_YOUR GOAL:_ Output each entry that follows exactly. Images stay out.

Plain-text document sources:
Content starts
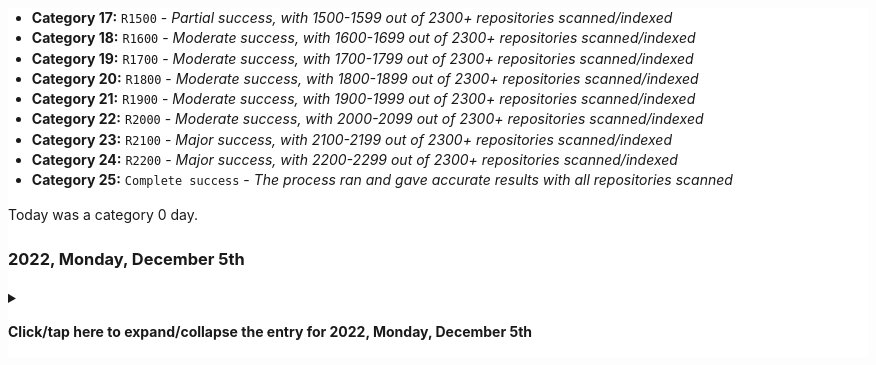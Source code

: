 - **Category 17:** `R1500` - _Partial success, with 1500-1599 out of 2300+ repositories scanned/indexed_
- **Category 18:** `R1600` - _Moderate success, with 1600-1699 out of 2300+ repositories scanned/indexed_
- **Category 19:** `R1700` - _Moderate success, with 1700-1799 out of 2300+ repositories scanned/indexed_
- **Category 20:** `R1800` - _Moderate success, with 1800-1899 out of 2300+ repositories scanned/indexed_
- **Category 21:** `R1900` - _Moderate success, with 1900-1999 out of 2300+ repositories scanned/indexed_
- **Category 22:** `R2000` - _Moderate success, with 2000-2099 out of 2300+ repositories scanned/indexed_
- **Category 23:** `R2100` - _Major success, with 2100-2199 out of 2300+ repositories scanned/indexed_
- **Category 24:** `R2200` - _Major success, with 2200-2299 out of 2300+ repositories scanned/indexed_
- **Category 25:** `Complete success` - _The process ran and gave accurate results with all repositories scanned_



</details>

Today was a category 0 day.

</details> 

### 2022, Monday, December 5th

<details><summary><p lang="en"><b>Click/tap here to expand/collapse the entry for 2022, Monday, December 5th</b></p></summary>

**2022, Monday, December 5th**

The process ran unsuccessfully yet again today (3rd consecutive day of failure) failing in 1 minute and 50 seconds. There were some `aiohttp` errors today. There was also a `AttributeError: 'NoneType' object has no attribute 'get'` error today. This error is starting to become common.  No repositories were scanned today. I previously assumed that it failed because I was working while it was starting. That wasn't the case today. I am glad it at least failed when my last workflow run gave full results. I feel it has done something similar to this in the past, and has bounced back. However, if there isn't a successful run by 2022, Friday, December 9th, I will contact the author of the workflow.

I put the workflow runs into 26 categories:

<details open><summary><p><b>[Click/tap here to expand/collapse the category listing]</b><p></summary>

- **Category 0:** `Complete failure` - _The process did not run_
- **Category 1:** `R0` - _Partial, extremely poor success, with 0 repositories scanned/indexed, but the workflow still ran_
- **Category 2:** `R99` - _Partial, extremely poor success, with 1-99 out of 2300+ repositories scanned/indexed_
- **Category 3:** `R100` - _Partial, extremely poor success, with 100-199 out of 2300+ repositories scanned/indexed_
- **Category 4:** `R200` - _Partial, extremely poor success, with 200-299 out of 2300+ repositories scanned/indexed_
- **Category 5:** `R300` - _Partial, extremely poor success, with 300-399 out of 2300+ repositories scanned/indexed_
- **Category 6:** `R400` - _Partial, very poor success, with 400-499 out of 2300+ repositories scanned/indexed_
- **Category 7:** `R500` - _Partial, very poor success, with 500-599 out of 2300+ repositories scanned/indexed_
- **Category 8:** `R600` - _Partial, very poor success, with 600-699 out of 2300+ repositories scanned/indexed_
- **Category 9:** `R700` - _Partial, very poor success, with 700-799 out of 2300+ repositories scanned/indexed_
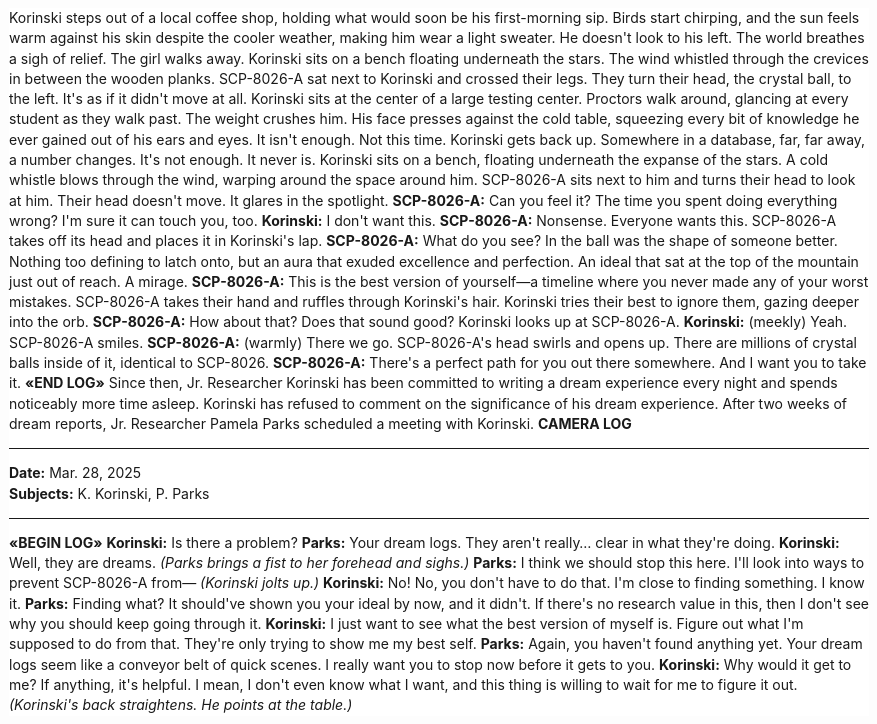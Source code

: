 Korinski steps out of a local coffee shop, holding what would soon be his first-morning sip. Birds start chirping, and the sun feels warm against his skin despite the cooler weather, making him wear a light sweater. He doesn't look to his left. The world breathes a sigh of relief. The girl walks away.
Korinski sits on a bench floating underneath the stars. The wind whistled through the crevices in between the wooden planks. SCP-8026-A sat next to Korinski and crossed their legs. They turn their head, the crystal ball, to the left. It's as if it didn't move at all.
Korinski sits at the center of a large testing center. Proctors walk around, glancing at every student as they walk past. The weight crushes him. His face presses against the cold table, squeezing every bit of knowledge he ever gained out of his ears and eyes. It isn't enough. Not this time. Korinski gets back up. Somewhere in a database, far, far away, a number changes. It's not enough. It never is.
Korinski sits on a bench, floating underneath the expanse of the stars. A cold whistle blows through the wind, warping around the space around him. SCP-8026-A sits next to him and turns their head to look at him. Their head doesn't move. It glares in the spotlight.
**SCP-8026-A:** Can you feel it? The time you spent doing everything wrong? I'm sure it can touch you, too.
**Korinski:** I don't want this.
**SCP-8026-A:** Nonsense. Everyone wants this.
SCP-8026-A takes off its head and places it in Korinski's lap.
**SCP-8026-A:** What do you see?
In the ball was the shape of someone better. Nothing too defining to latch onto, but an aura that exuded excellence and perfection. An ideal that sat at the top of the mountain just out of reach. A mirage.
**SCP-8026-A:** This is the best version of yourself—a timeline where you never made any of your worst mistakes.
SCP-8026-A takes their hand and ruffles through Korinski's hair. Korinski tries their best to ignore them, gazing deeper into the orb.
**SCP-8026-A:** How about that? Does that sound good?
Korinski looks up at SCP-8026-A.
**Korinski:** (meekly) Yeah.
SCP-8026-A smiles.
**SCP-8026-A:** (warmly) There we go.
SCP-8026-A's head swirls and opens up. There are millions of crystal balls inside of it, identical to SCP-8026.
**SCP-8026-A:** There's a perfect path for you out there somewhere. And I want you to take it.
**«END LOG»**
Since then, Jr. Researcher Korinski has been committed to writing a dream experience every night and spends noticeably more time asleep. Korinski has refused to comment on the significance of his dream experience. After two weeks of dream reports, Jr. Researcher Pamela Parks scheduled a meeting with Korinski.
**CAMERA LOG**
* * *
**Date:** Mar. 28, 2025  
**Subjects:** K. Korinski, P. Parks
* * *
**«BEGIN LOG»**
**Korinski:** Is there a problem?
**Parks:** Your dream logs. They aren't really… clear in what they're doing.
**Korinski:** Well, they are dreams.
_(Parks brings a fist to her forehead and sighs.)_
**Parks:** I think we should stop this here. I'll look into ways to prevent SCP-8026-A from—
_(Korinski jolts up.)_
**Korinski:** No! No, you don't have to do that. I'm close to finding something. I know it.
**Parks:** Finding what? It should've shown you your ideal by now, and it didn't. If there's no research value in this, then I don't see why you should keep going through it.
**Korinski:** I just want to see what the best version of myself is. Figure out what I'm supposed to do from that. They're only trying to show me my best self.
**Parks:** Again, you haven't found anything yet. Your dream logs seem like a conveyor belt of quick scenes. I really want you to stop now before it gets to you.
**Korinski:** Why would it get to me? If anything, it's helpful. I mean, I don't even know what I want, and this thing is willing to wait for me to figure it out.
_(Korinski's back straightens. He points at the table.)_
Content ends
_WRITTEN RESPONSE:_
Source code

: - **Category 17:** `R1500` - _Partial success, with 1500-1599 out of 2300+ repositories scanned/indexed_
- **Category 18:** `R1600` - _Moderate success, with 1600-1699 out of 2300+ repositories scanned/indexed_
- **Category 19:** `R1700` - _Moderate success, with 1700-1799 out of 2300+ repositories scanned/indexed_
- **Category 20:** `R1800` - _Moderate success, with 1800-1899 out of 2300+ repositories scanned/indexed_
- **Category 21:** `R1900` - _Moderate success, with 1900-1999 out of 2300+ repositories scanned/indexed_
- **Category 22:** `R2000` - _Moderate success, with 2000-2099 out of 2300+ repositories scanned/indexed_
- **Category 23:** `R2100` - _Major success, with 2100-2199 out of 2300+ repositories scanned/indexed_
- **Category 24:** `R2200` - _Major success, with 2200-2299 out of 2300+ repositories scanned/indexed_
- **Category 25:** `Complete success` - _The process ran and gave accurate results with all repositories scanned_



</details>

Today was a category 0 day.

</details> 

### 2022, Monday, December 5th

<details><summary><p lang="en"><b>Click/tap here to expand/collapse the entry for 2022, Monday, December 5th</b></p></summary>

**2022, Monday, December 5th**

The process ran unsuccessfully yet again today (3rd consecutive day of failure) failing in 1 minute and 50 seconds. There were some `aiohttp` errors today. There was also a `AttributeError: 'NoneType' object has no attribute 'get'` error today. This error is starting to become common.  No repositories were scanned today. I previously assumed that it failed because I was working while it was starting. That wasn't the case today. I am glad it at least failed when my last workflow run gave full results. I feel it has done something similar to this in the past, and has bounced back. However, if there isn't a successful run by 2022, Friday, December 9th, I will contact the author of the workflow.

I put the workflow runs into 26 categories:

<details open><summary><p><b>[Click/tap here to expand/collapse the category listing]</b><p></summary>

- **Category 0:** `Complete failure` - _The process did not run_
- **Category 1:** `R0` - _Partial, extremely poor success, with 0 repositories scanned/indexed, but the workflow still ran_
- **Category 2:** `R99` - _Partial, extremely poor success, with 1-99 out of 2300+ repositories scanned/indexed_
- **Category 3:** `R100` - _Partial, extremely poor success, with 100-199 out of 2300+ repositories scanned/indexed_
- **Category 4:** `R200` - _Partial, extremely poor success, with 200-299 out of 2300+ repositories scanned/indexed_
- **Category 5:** `R300` - _Partial, extremely poor success, with 300-399 out of 2300+ repositories scanned/indexed_
- **Category 6:** `R400` - _Partial, very poor success, with 400-499 out of 2300+ repositories scanned/indexed_
- **Category 7:** `R500` - _Partial, very poor success, with 500-599 out of 2300+ repositories scanned/indexed_
- **Category 8:** `R600` - _Partial, very poor success, with 600-699 out of 2300+ repositories scanned/indexed_
- **Category 9:** `R700` - _Partial, very poor success, with 700-799 out of 2300+ repositories scanned/indexed_
Source code

: Korinski steps out of a local coffee shop, holding what would soon be his first-morning sip. Birds start chirping, and the sun feels warm against his skin despite the cooler weather, making him wear a light sweater. He doesn't look to his left. The world breathes a sigh of relief. The girl walks away.
Korinski sits on a bench floating underneath the stars. The wind whistled through the crevices in between the wooden planks. SCP-8026-A sat next to Korinski and crossed their legs. They turn their head, the crystal ball, to the left. It's as if it didn't move at all.
Korinski sits at the center of a large testing center. Proctors walk around, glancing at every student as they walk past. The weight crushes him. His face presses against the cold table, squeezing every bit of knowledge he ever gained out of his ears and eyes. It isn't enough. Not this time. Korinski gets back up. Somewhere in a database, far, far away, a number changes. It's not enough. It never is.
Korinski sits on a bench, floating underneath the expanse of the stars. A cold whistle blows through the wind, warping around the space around him. SCP-8026-A sits next to him and turns their head to look at him. Their head doesn't move. It glares in the spotlight.
**SCP-8026-A:** Can you feel it? The time you spent doing everything wrong? I'm sure it can touch you, too.
**Korinski:** I don't want this.
**SCP-8026-A:** Nonsense. Everyone wants this.
SCP-8026-A takes off its head and places it in Korinski's lap.
**SCP-8026-A:** What do you see?
In the ball was the shape of someone better. Nothing too defining to latch onto, but an aura that exuded excellence and perfection. An ideal that sat at the top of the mountain just out of reach. A mirage.
**SCP-8026-A:** This is the best version of yourself—a timeline where you never made any of your worst mistakes.
SCP-8026-A takes their hand and ruffles through Korinski's hair. Korinski tries their best to ignore them, gazing deeper into the orb.
**SCP-8026-A:** How about that? Does that sound good?
Korinski looks up at SCP-8026-A.
**Korinski:** (meekly) Yeah.
SCP-8026-A smiles.
**SCP-8026-A:** (warmly) There we go.
SCP-8026-A's head swirls and opens up. There are millions of crystal balls inside of it, identical to SCP-8026.
**SCP-8026-A:** There's a perfect path for you out there somewhere. And I want you to take it.
**«END LOG»**
Since then, Jr. Researcher Korinski has been committed to writing a dream experience every night and spends noticeably more time asleep. Korinski has refused to comment on the significance of his dream experience. After two weeks of dream reports, Jr. Researcher Pamela Parks scheduled a meeting with Korinski.
**CAMERA LOG**
* * *
**Date:** Mar. 28, 2025  
**Subjects:** K. Korinski, P. Parks
* * *
**«BEGIN LOG»**
**Korinski:** Is there a problem?
**Parks:** Your dream logs. They aren't really… clear in what they're doing.
**Korinski:** Well, they are dreams.
_(Parks brings a fist to her forehead and sighs.)_
**Parks:** I think we should stop this here. I'll look into ways to prevent SCP-8026-A from—
_(Korinski jolts up.)_
**Korinski:** No! No, you don't have to do that. I'm close to finding something. I know it.
**Parks:** Finding what? It should've shown you your ideal by now, and it didn't. If there's no research value in this, then I don't see why you should keep going through it.
**Korinski:** I just want to see what the best version of myself is. Figure out what I'm supposed to do from that. They're only trying to show me my best self.
**Parks:** Again, you haven't found anything yet. Your dream logs seem like a conveyor belt of quick scenes. I really want you to stop now before it gets to you.
**Korinski:** Why would it get to me? If anything, it's helpful. I mean, I don't even know what I want, and this thing is willing to wait for me to figure it out.
_(Korinski's back straightens. He points at the table.)_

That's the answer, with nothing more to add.